Work required> When you print the material, keep every line identical to the original.

-.-.-

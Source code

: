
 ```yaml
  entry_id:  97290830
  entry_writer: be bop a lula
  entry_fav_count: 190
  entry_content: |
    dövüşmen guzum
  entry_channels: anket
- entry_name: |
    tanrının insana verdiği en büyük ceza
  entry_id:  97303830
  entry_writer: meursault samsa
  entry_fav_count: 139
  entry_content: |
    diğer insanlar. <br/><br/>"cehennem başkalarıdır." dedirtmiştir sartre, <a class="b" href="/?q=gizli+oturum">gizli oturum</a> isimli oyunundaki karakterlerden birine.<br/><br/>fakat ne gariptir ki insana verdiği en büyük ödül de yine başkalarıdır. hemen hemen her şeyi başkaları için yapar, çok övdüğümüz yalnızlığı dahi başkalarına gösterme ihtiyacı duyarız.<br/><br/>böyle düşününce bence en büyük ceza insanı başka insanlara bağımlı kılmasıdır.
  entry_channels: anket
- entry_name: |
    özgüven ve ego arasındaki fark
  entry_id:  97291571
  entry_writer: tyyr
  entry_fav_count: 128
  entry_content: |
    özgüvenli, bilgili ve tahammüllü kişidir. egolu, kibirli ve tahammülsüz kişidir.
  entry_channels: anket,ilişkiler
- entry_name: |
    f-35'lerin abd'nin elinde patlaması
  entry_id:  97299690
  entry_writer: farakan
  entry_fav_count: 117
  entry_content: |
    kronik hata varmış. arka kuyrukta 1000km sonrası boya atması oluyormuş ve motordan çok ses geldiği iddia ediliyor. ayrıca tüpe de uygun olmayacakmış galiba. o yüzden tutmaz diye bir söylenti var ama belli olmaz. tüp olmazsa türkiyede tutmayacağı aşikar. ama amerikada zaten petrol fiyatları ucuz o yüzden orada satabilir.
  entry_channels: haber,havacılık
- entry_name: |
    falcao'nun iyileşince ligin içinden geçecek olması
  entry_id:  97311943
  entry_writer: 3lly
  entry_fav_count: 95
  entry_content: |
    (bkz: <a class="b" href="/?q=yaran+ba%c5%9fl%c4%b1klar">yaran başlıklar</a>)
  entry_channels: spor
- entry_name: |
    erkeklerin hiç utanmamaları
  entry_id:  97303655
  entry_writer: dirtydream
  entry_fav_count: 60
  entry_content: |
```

-.-.-

The answer>
Source code

:
 ```yaml
  entry_id:  97290830
  entry_writer: be bop a lula
  entry_fav_count: 190
  entry_content: |
    dövüşmen guzum
  entry_channels: anket
- entry_name: |
    tanrının insana verdiği en büyük ceza
  entry_id:  97303830
  entry_writer: meursault samsa
  entry_fav_count: 139
  entry_content: |
    diğer insanlar. <br/><br/>"cehennem başkalarıdır." dedirtmiştir sartre, <a class="b" href="/?q=gizli+oturum">gizli oturum</a> isimli oyunundaki karakterlerden birine.<br/><br/>fakat ne gariptir ki insana verdiği en büyük ödül de yine başkalarıdır. hemen hemen her şeyi başkaları için yapar, çok övdüğümüz yalnızlığı dahi başkalarına gösterme ihtiyacı duyarız.<br/><br/>böyle düşününce bence en büyük ceza insanı başka insanlara bağımlı kılmasıdır.
  entry_channels: anket
- entry_name: |
    özgüven ve ego arasındaki fark
  entry_id:  97291571
  entry_writer: tyyr
  entry_fav_count: 128
  entry_content: |
    özgüvenli, bilgili ve tahammüllü kişidir. egolu, kibirli ve tahammülsüz kişidir.
  entry_channels: anket,ilişkiler
- entry_name: |
    f-35'lerin abd'nin elinde patlaması
  entry_id:  97299690
  entry_writer: farakan
  entry_fav_count: 117
  entry_content: |
    kronik hata varmış. arka kuyrukta 1000km sonrası boya atması oluyormuş ve motordan çok ses geldiği iddia ediliyor. ayrıca tüpe de uygun olmayacakmış galiba. o yüzden tutmaz diye bir söylenti var ama belli olmaz. tüp olmazsa türkiyede tutmayacağı aşikar. ama amerikada zaten petrol fiyatları ucuz o yüzden orada satabilir.
  entry_channels: haber,havacılık
- entry_name: |
    falcao'nun iyileşince ligin içinden geçecek olması
  entry_id:  97311943
  entry_writer: 3lly
  entry_fav_count: 95
  entry_content: |
    (bkz: <a class="b" href="/?q=yaran+ba%c5%9fl%c4%b1klar">yaran başlıklar</a>)
  entry_channels: spor
- entry_name: |
    erkeklerin hiç utanmamaları
  entry_id:  97303655
  entry_writer: dirtydream
  entry_fav_count: 60
  entry_content: |
```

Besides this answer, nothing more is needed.